Transformation
A few weeks ago I sat amongst my 'soul sisters', as I like to call them, in a circle on transformation. These soul sisters are women who have come into my life through a mutual activity: going to prison. We range in age (20's to 60's); we range in beliefs (some are christians, some are wiccan, some are buddhists and some are just themselves); we range in life experiences (those cannot be bracketed); and we are all on a different path in our life journey's.
We decided about a year ago to start this women's circle where we meet, eat and share as we found that there were many things we were not able to address in prison (deep female stuff, you know). So, we began meeting every few months and these cirlces have become such an incredible blessing and joy in my life, much because of those who sit with me but also because of the healing that comes from heartspeak with my fellow sisters. Each circle has a different keeper and a different topic. We start off with a smudge and a prayer and then go around the circle sharing, laughing, crying whatever our heart speaks to, until our stomachs hurt from laughing, our tear ducts are dried out and we feel as though we've shared to the extent we were willing.
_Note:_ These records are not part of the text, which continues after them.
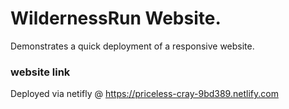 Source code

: # WildernessRun Website.
Demonstrates a quick deployment of a responsive website. 
### website link
Deployed via netifly @ https://priceless-cray-9bd389.netlify.com
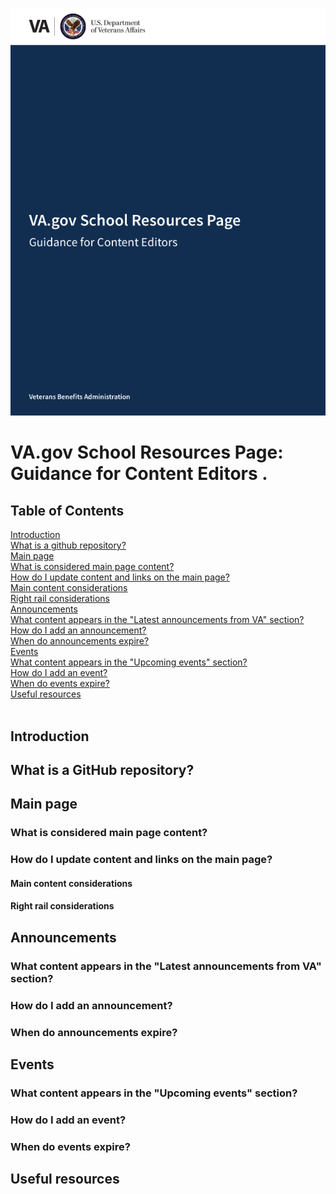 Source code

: 
<kbd>![Content Editor Guide](content-editor-guide-images/cover.png)</kbd>

# VA.gov School Resources Page: Guidance for Content Editors . 


## Table of Contents


[Introduction]()  
[What is a github repository?]()  
[Main page]()  
[What is considered main page content?]()	  
[How do I update content and links on the main page?]()    	 
[Main content considerations]()	  
[Right rail considerations]()    	
[Announcements]()   
[What content appears in the "Latest announcements from VA" section?]()  	 
[How do I add an announcement?]()  	
[When do announcements expire?]()  	
[Events]()  
[What content appears in the "Upcoming events" section?]()     	
[How do I add an event?]()   	 
[When do events expire?]()   	
[Useful resources]()   	 
 
## Introduction

## What is a GitHub repository?

## Main page

### What is considered main page content?

### How do I update content and links on the main page?

#### Main content considerations

#### Right rail considerations

## Announcements

### What content appears in the "Latest announcements from VA" section?

### How do I add an announcement?

### When do announcements expire?

## Events

### What content appears in the "Upcoming events" section?

### How do I add an event?

### When do events expire?

## Useful resources


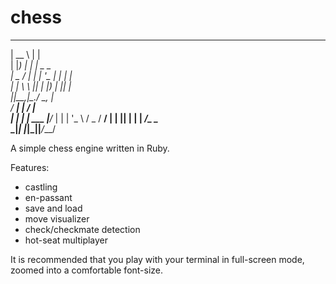 # chess
  _____       _              
 |  __ \     | |             
 | |__) |   _| |__  _   _    
 |  _  / | | | '_ \| | | |   
 | | \ \ |_| | |_) | |_| |   
 |_|__\_\__,_|_.__/ \__, |   
  / ____| |          __/ |   
 | |    | |__   ___ |___/___ 
 | |    | '_ \ / _ \/ __/ __|
 | |____| | | |  __/\__ \__ \
  \_____|_| |_|\___||___/___/
                             
A simple chess engine written in Ruby.

Features:
  - castling
  - en-passant
  - save and load
  - move visualizer
  - check/checkmate detection
  - hot-seat multiplayer

It is recommended that you play with your terminal in full-screen mode, zoomed into a comfortable font-size.

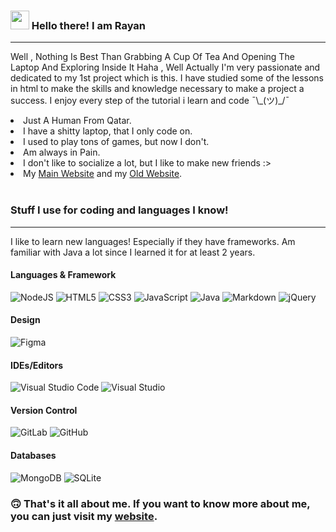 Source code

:<h3><img src="https://raw.githubusercontent.com/MartinHeinz/MartinHeinz/master/wave.gif" width="30px"> Hello there! I am Rayan</h3>
<hr>
<p>Well , Nothing Is Best Than Grabbing A Cup Of Tea And Opening The Laptop And Exploring Inside It Haha , Well Actually I'm very passionate and dedicated to my 1st project which is this. I have studied some of the lessons in html to make the skills and knowledge necessary to make a project a success. I enjoy every step of the tutorial i learn and code  ¯\_(ツ)_/¯</p>

<li>Just A Human From Qatar.</li>
<li>I have a shitty laptop, that I only code on.</li>
<li>I used to play tons of games, but now I don't.</li>
<li>Am always in Pain.</li>
<li>I don't like to socialize a lot, but I like to make new friends :></li>
<li>My <a href="https://vibe2rayan.web.app/" target="_blank">Main Website</a> and my <a href="https://iamrayan.web.app/" target="_blank">Old Website</a>.</li>

<br>

<h3> Stuff I use for coding and languages I know!</h3>
<hr>
<p>I like to learn new languages! Especially if they have frameworks. Am familiar with Java a lot since I learned it for at least 2 years.</p>
<h4>Languages & Framework</h4>
<p style="display:contents;">
   <img alt="NodeJS" src="https://img.shields.io/badge/node.js-%2343853D.svg?style=for-the-badge&logo=node-dot-js&logoColor=white"/>
   <img alt="HTML5" src="https://img.shields.io/badge/html5-%23E34F26.svg?style=for-the-badge&logo=html5&logoColor=white"/>
   <img alt="CSS3" src="https://img.shields.io/badge/css3-%231572B6.svg?style=for-the-badge&logo=css3&logoColor=white"/>
   <img alt="JavaScript" src="https://img.shields.io/badge/javascript-%23323330.svg?style=for-the-badge&logo=javascript&logoColor=%23F7DF1E"/>
   <img alt="Java" src="https://img.shields.io/badge/java-%23ED8B00.svg?style=for-the-badge&logo=java&logoColor=white"/>
   <img alt="Markdown" src="https://img.shields.io/badge/markdown-%23000000.svg?style=for-the-badge&logo=markdown&logoColor=white"/>
   <img alt="jQuery" src="https://img.shields.io/badge/jquery-%230769AD.svg?style=for-the-badge&logo=jquery&logoColor=white"/>
</p>

<h4>Design</h4>
<p>
   <img alt="Figma" src="https://img.shields.io/badge/figma-%23F24E1E.svg?style=for-the-badge&logo=figma&logoColor=white"/>
</p>

<h4>IDEs/Editors</h4>
<p style="display: contents">
   <img alt="Visual Studio Code" src="https://img.shields.io/badge/VisualStudioCode-0078d7.svg?style=for-the-badge&logo=visual-studio-code&logoColor=white"/>
   <img alt="Visual Studio" src="https://img.shields.io/badge/VisualStudio-5C2D91.svg?style=for-the-badge&logo=visual-studio&logoColor=white"/>
</p>

<h4>Version Control</h4>
<p style="display:contents">
   <img alt="GitLab" src="https://img.shields.io/badge/gitlab-%23181717.svg?style=for-the-badge&logo=gitlab&logoColor=white"/>
   <img alt="GitHub" src="https://img.shields.io/badge/github-%23121011.svg?style=for-the-badge&logo=github&logoColor=white"/>
</p>

<h4>Databases</h4>
<p style="display:contents">
   <img alt="MongoDB" src ="https://img.shields.io/badge/MongoDB-%234ea94b.svg?style=for-the-badge&logo=mongodb&logoColor=white"/>
   <img alt="SQLite" src ="https://img.shields.io/badge/sqlite-%2307405e.svg?style=for-the-badge&logo=sqlite&logoColor=white"/>
</p>

</p>

<h3>🙃 That's it all about me. If you want to know more about me, you can just visit my <a href="https://iamrayan.web.app/" target="_blank">website</a>.</h3>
This last circle, I was the keeper and I chose the topic of transformation because it is endless, exciting, and everyone can speak to it in some form. I look at myself and in my ways I see a butterfly, certainly not because I'm particularly graceful or nice to look at, but because the butterfly is a pure representation of transformation, and that is something I do not lack in my life. I have transformed in many ways throughout my life, but not so much as I have in the last three years. Like the lines on my hands, my soul remains constant, that I cannot change; however, those lines have deepened and curved and stretched, much like my values, my beliefs and my dreams.
It's a beautiful thing to know that you are not stagnant. That you are capable of movement and growth. Perhaps a stagnant mind is as dangerous an element as stagnant water, but some find comfort in their stability and sometimes purifying water can be too much work. I on the other hand loathe monotony and I have never bought Britta.
The power of transformation is always at hand, but at times it can be difficult to grab hold of it and allow it to move through you. In times of strife and conflict transformation seems to come more easily, perhaps because you're forced to change in order to survive. For me the true beauty of this power is held in my ability to know and truly believe that people can change, hearts can be healed, beliefs can be molded. We are merely puddy in the hands of God. That is where my peace is found.